THE PROBLEM >> Wherever the string "enquiry" appears in the listing, copy that line.

□ □ □ □

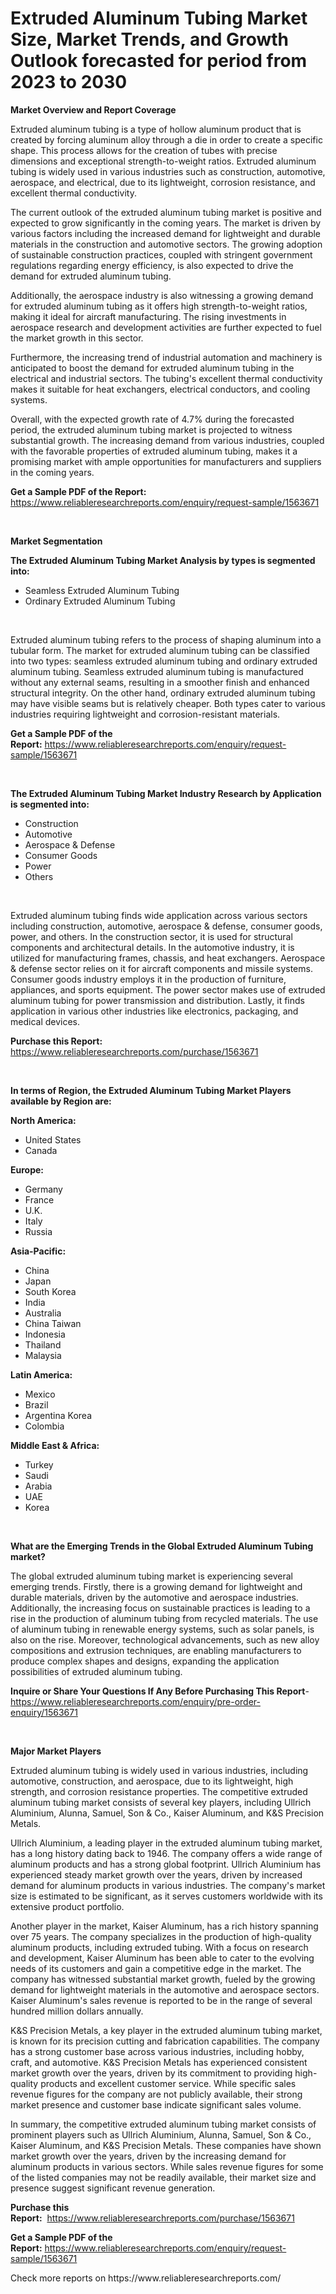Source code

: <p><h1>Extruded Aluminum Tubing Market Size, Market Trends, and Growth Outlook forecasted for period from 2023 to 2030</h1></p><p><strong>Market Overview and Report Coverage</strong></p>
<p><p>Extruded aluminum tubing is a type of hollow aluminum product that is created by forcing aluminum alloy through a die in order to create a specific shape. This process allows for the creation of tubes with precise dimensions and exceptional strength-to-weight ratios. Extruded aluminum tubing is widely used in various industries such as construction, automotive, aerospace, and electrical, due to its lightweight, corrosion resistance, and excellent thermal conductivity.</p><p>The current outlook of the extruded aluminum tubing market is positive and expected to grow significantly in the coming years. The market is driven by various factors including the increased demand for lightweight and durable materials in the construction and automotive sectors. The growing adoption of sustainable construction practices, coupled with stringent government regulations regarding energy efficiency, is also expected to drive the demand for extruded aluminum tubing.</p><p>Additionally, the aerospace industry is also witnessing a growing demand for extruded aluminum tubing as it offers high strength-to-weight ratios, making it ideal for aircraft manufacturing. The rising investments in aerospace research and development activities are further expected to fuel the market growth in this sector.</p><p>Furthermore, the increasing trend of industrial automation and machinery is anticipated to boost the demand for extruded aluminum tubing in the electrical and industrial sectors. The tubing's excellent thermal conductivity makes it suitable for heat exchangers, electrical conductors, and cooling systems.</p><p>Overall, with the expected growth rate of 4.7% during the forecasted period, the extruded aluminum tubing market is projected to witness substantial growth. The increasing demand from various industries, coupled with the favorable properties of extruded aluminum tubing, makes it a promising market with ample opportunities for manufacturers and suppliers in the coming years.</p></p>
<p><strong>Get a Sample PDF of the Report:</strong> <a href="https://www.reliableresearchreports.com/enquiry/request-sample/1563671">https://www.reliableresearchreports.com/enquiry/request-sample/1563671</a></p>
<p>&nbsp;</p>
<p><strong>Market Segmentation</strong></p>
<p><strong>The Extruded Aluminum Tubing Market Analysis by types is segmented into:</strong></p>
<p><ul><li>Seamless Extruded Aluminum Tubing</li><li>Ordinary Extruded Aluminum Tubing</li></ul></p>
<p>&nbsp;</p>
<p><p>Extruded aluminum tubing refers to the process of shaping aluminum into a tubular form. The market for extruded aluminum tubing can be classified into two types: seamless extruded aluminum tubing and ordinary extruded aluminum tubing. Seamless extruded aluminum tubing is manufactured without any external seams, resulting in a smoother finish and enhanced structural integrity. On the other hand, ordinary extruded aluminum tubing may have visible seams but is relatively cheaper. Both types cater to various industries requiring lightweight and corrosion-resistant materials.</p></p>
<p><strong>Get a Sample PDF of the Report:</strong>&nbsp;<a href="https://www.reliableresearchreports.com/enquiry/request-sample/1563671">https://www.reliableresearchreports.com/enquiry/request-sample/1563671</a></p>
<p>&nbsp;</p>
<p><strong>The Extruded Aluminum Tubing Market Industry Research by Application is segmented into:</strong></p>
<p><ul><li>Construction</li><li>Automotive</li><li>Aerospace & Defense</li><li>Consumer Goods</li><li>Power</li><li>Others</li></ul></p>
<p>&nbsp;</p>
<p><p>Extruded aluminum tubing finds wide application across various sectors including construction, automotive, aerospace & defense, consumer goods, power, and others. In the construction sector, it is used for structural components and architectural details. In the automotive industry, it is utilized for manufacturing frames, chassis, and heat exchangers. Aerospace & defense sector relies on it for aircraft components and missile systems. Consumer goods industry employs it in the production of furniture, appliances, and sports equipment. The power sector makes use of extruded aluminum tubing for power transmission and distribution. Lastly, it finds application in various other industries like electronics, packaging, and medical devices.</p></p>
<p><strong>Purchase this Report:</strong>&nbsp; <a href="https://www.reliableresearchreports.com/purchase/1563671">https://www.reliableresearchreports.com/purchase/1563671</a></p>
<p>&nbsp;</p>
<p><strong>In terms of Region, the Extruded Aluminum Tubing Market Players available by Region are:</strong></p>
<p>
    <p> <strong> North America: </strong>
        <ul>
            <li>United States</li>
            <li>Canada</li>
        </ul>
        </p> 
    <p> <strong> Europe: </strong>
        <ul>
            <li>Germany</li>
            <li>France</li>
            <li>U.K.</li>
            <li>Italy</li>
            <li>Russia</li>
        </ul>
        </p> 
    <p> <strong> Asia-Pacific: </strong>
        <ul>
            <li>China</li>
            <li>Japan</li>
            <li>South Korea</li>
            <li>India</li>
            <li>Australia</li>
            <li>China Taiwan</li>
            <li>Indonesia</li>
            <li>Thailand</li>
            <li>Malaysia</li>
        </ul>
        </p> 
    <p> <strong> Latin America: </strong>
        <ul>
            <li>Mexico</li>
            <li>Brazil</li>
            <li>Argentina Korea</li>
            <li>Colombia</li>
        </ul>
        </p> 
    <p> <strong> Middle East & Africa: </strong>
        <ul>
            <li>Turkey</li>
            <li>Saudi</li>
            <li>Arabia</li>
            <li>UAE</li>
            <li>Korea</li>
        </ul>
    </p>
    </p>
<p>&nbsp;</p>
<p><strong>What are the Emerging Trends in the Global Extruded Aluminum Tubing market?</strong></p>
<p><p>The global extruded aluminum tubing market is experiencing several emerging trends. Firstly, there is a growing demand for lightweight and durable materials, driven by the automotive and aerospace industries. Additionally, the increasing focus on sustainable practices is leading to a rise in the production of aluminum tubing from recycled materials. The use of aluminum tubing in renewable energy systems, such as solar panels, is also on the rise. Moreover, technological advancements, such as new alloy compositions and extrusion techniques, are enabling manufacturers to produce complex shapes and designs, expanding the application possibilities of extruded aluminum tubing.</p></p>
<p><strong>Inquire or Share Your Questions If Any Before Purchasing This Report</strong>- <a href="https://www.reliableresearchreports.com/enquiry/pre-order-enquiry/1563671">https://www.reliableresearchreports.com/enquiry/pre-order-enquiry/1563671</a></p>
<p>&nbsp;</p>
<p><strong>Major Market Players</strong></p>
<p><p>Extruded aluminum tubing is widely used in various industries, including automotive, construction, and aerospace, due to its lightweight, high strength, and corrosion resistance properties. The competitive extruded aluminum tubing market consists of several key players, including Ullrich Aluminium, Alunna, Samuel, Son & Co., Kaiser Aluminum, and K&S Precision Metals. </p><p>Ullrich Aluminium, a leading player in the extruded aluminum tubing market, has a long history dating back to 1946. The company offers a wide range of aluminum products and has a strong global footprint. Ullrich Aluminium has experienced steady market growth over the years, driven by increased demand for aluminum products in various industries. The company's market size is estimated to be significant, as it serves customers worldwide with its extensive product portfolio.</p><p>Another player in the market, Kaiser Aluminum, has a rich history spanning over 75 years. The company specializes in the production of high-quality aluminum products, including extruded tubing. With a focus on research and development, Kaiser Aluminum has been able to cater to the evolving needs of its customers and gain a competitive edge in the market. The company has witnessed substantial market growth, fueled by the growing demand for lightweight materials in the automotive and aerospace sectors. Kaiser Aluminum's sales revenue is reported to be in the range of several hundred million dollars annually.</p><p>K&S Precision Metals, a key player in the extruded aluminum tubing market, is known for its precision cutting and fabrication capabilities. The company has a strong customer base across various industries, including hobby, craft, and automotive. K&S Precision Metals has experienced consistent market growth over the years, driven by its commitment to providing high-quality products and excellent customer service. While specific sales revenue figures for the company are not publicly available, their strong market presence and customer base indicate significant sales volume.</p><p>In summary, the competitive extruded aluminum tubing market consists of prominent players such as Ullrich Aluminium, Alunna, Samuel, Son & Co., Kaiser Aluminum, and K&S Precision Metals. These companies have shown market growth over the years, driven by the increasing demand for aluminum products in various sectors. While sales revenue figures for some of the listed companies may not be readily available, their market size and presence suggest significant revenue generation.</p></p>
<p><strong>Purchase this Report:</strong>&nbsp;&nbsp;<a href="https://www.reliableresearchreports.com/purchase/1563671">https://www.reliableresearchreports.com/purchase/1563671</a></p>
<p></p>
<p><strong>Get a Sample PDF of the Report:</strong>&nbsp;<a href="https://www.reliableresearchreports.com/enquiry/request-sample/1563671">https://www.reliableresearchreports.com/enquiry/request-sample/1563671</a></p>
<p>Check more reports on https://www.reliableresearchreports.com/</p>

□ □ □ □

OUTPUT OF THE EXERCISE >>
<p><strong>Get a Sample PDF of the Report:</strong> <a href="https://www.reliableresearchreports.com/enquiry/request-sample/1563671">https://www.reliableresearchreports.com/enquiry/request-sample/1563671</a></p>
<p><strong>Get a Sample PDF of the Report:</strong>&nbsp;<a href="https://www.reliableresearchreports.com/enquiry/request-sample/1563671">https://www.reliableresearchreports.com/enquiry/request-sample/1563671</a></p>
<p><strong>Inquire or Share Your Questions If Any Before Purchasing This Report</strong>- <a href="https://www.reliableresearchreports.com/enquiry/pre-order-enquiry/1563671">https://www.reliableresearchreports.com/enquiry/pre-order-enquiry/1563671</a></p>
<p><strong>Get a Sample PDF of the Report:</strong>&nbsp;<a href="https://www.reliableresearchreports.com/enquiry/request-sample/1563671">https://www.reliableresearchreports.com/enquiry/request-sample/1563671</a></p>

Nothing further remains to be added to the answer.